(Recorded data)

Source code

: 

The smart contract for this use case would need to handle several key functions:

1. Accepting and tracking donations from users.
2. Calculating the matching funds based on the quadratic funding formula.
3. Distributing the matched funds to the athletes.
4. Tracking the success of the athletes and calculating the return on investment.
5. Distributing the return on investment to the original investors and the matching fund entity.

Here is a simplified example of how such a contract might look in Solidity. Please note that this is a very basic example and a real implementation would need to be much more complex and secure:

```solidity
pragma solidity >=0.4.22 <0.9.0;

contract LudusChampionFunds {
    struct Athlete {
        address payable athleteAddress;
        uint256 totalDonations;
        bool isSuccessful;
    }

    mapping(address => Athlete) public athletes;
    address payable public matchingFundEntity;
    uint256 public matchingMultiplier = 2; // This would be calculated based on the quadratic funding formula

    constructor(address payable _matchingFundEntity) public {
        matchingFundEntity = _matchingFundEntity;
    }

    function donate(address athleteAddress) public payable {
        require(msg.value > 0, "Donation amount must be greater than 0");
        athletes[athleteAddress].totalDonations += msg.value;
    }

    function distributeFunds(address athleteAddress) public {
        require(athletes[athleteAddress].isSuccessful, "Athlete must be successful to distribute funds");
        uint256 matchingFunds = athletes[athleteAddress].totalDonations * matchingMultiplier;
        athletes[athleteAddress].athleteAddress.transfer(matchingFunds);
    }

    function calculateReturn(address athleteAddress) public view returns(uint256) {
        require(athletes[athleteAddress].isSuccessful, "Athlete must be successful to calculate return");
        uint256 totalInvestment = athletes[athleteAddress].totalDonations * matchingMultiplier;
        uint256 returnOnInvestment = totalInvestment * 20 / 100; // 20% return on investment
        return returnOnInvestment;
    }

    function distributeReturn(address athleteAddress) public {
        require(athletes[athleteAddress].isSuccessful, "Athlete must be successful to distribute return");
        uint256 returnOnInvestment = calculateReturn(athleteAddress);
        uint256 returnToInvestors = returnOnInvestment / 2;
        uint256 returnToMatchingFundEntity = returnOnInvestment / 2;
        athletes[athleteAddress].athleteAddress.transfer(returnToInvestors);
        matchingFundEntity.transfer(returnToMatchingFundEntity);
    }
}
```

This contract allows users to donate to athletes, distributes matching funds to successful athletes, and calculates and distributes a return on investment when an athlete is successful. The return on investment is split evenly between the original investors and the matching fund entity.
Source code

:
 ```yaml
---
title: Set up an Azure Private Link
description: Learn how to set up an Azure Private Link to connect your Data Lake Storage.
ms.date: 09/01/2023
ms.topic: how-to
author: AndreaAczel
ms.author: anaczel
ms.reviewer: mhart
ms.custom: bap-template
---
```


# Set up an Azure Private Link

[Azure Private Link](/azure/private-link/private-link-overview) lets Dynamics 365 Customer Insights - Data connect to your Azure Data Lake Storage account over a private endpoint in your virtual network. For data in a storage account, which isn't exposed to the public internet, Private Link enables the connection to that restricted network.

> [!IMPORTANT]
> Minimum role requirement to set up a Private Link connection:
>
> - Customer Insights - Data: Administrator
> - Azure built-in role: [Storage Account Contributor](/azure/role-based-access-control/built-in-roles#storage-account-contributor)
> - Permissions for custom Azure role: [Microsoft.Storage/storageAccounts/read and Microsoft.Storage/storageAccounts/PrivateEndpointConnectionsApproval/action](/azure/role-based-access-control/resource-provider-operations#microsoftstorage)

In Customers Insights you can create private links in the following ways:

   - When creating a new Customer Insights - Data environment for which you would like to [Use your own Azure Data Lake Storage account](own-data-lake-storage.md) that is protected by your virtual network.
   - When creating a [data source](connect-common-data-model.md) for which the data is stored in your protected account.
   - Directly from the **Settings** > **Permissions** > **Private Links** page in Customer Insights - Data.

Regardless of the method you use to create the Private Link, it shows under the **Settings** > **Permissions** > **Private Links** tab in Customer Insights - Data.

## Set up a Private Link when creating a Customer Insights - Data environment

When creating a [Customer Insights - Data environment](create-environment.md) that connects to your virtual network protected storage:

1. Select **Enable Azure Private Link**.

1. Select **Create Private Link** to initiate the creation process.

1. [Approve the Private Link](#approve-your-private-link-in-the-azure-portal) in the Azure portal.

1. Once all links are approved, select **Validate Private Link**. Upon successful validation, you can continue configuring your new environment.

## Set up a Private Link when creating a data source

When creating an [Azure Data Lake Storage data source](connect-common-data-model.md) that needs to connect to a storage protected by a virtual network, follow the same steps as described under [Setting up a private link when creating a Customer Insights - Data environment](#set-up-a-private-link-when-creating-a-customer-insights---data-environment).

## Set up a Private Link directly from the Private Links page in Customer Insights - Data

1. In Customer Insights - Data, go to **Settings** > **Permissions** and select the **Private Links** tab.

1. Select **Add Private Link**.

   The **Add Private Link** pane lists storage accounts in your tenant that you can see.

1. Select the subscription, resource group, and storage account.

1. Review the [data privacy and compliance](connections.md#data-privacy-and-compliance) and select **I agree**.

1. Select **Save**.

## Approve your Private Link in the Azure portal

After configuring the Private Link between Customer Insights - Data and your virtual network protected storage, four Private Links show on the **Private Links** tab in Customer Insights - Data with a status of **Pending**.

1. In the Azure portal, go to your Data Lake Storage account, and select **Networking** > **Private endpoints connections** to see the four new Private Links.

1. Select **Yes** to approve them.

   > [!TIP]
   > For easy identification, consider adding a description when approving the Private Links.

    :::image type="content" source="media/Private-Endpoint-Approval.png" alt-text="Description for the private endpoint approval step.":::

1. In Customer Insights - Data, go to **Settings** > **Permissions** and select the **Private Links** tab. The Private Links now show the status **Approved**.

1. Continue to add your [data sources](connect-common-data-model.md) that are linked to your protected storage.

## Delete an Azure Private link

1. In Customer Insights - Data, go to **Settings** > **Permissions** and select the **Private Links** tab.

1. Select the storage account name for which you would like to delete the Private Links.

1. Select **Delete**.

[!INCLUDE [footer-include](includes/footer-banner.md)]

PROBLEM STATEMENT: Repeat word for word the lines running from the line containing "1. Continue to" to the end of the entries above, inclusive.

REPLY:
1. Continue to add your [data sources](connect-common-data-model.md) that are linked to your protected storage.

## Delete an Azure Private link

1. In Customer Insights - Data, go to **Settings** > **Permissions** and select the **Private Links** tab.

1. Select the storage account name for which you would like to delete the Private Links.

1. Select **Delete**.

[!INCLUDE [footer-include](includes/footer-banner.md)]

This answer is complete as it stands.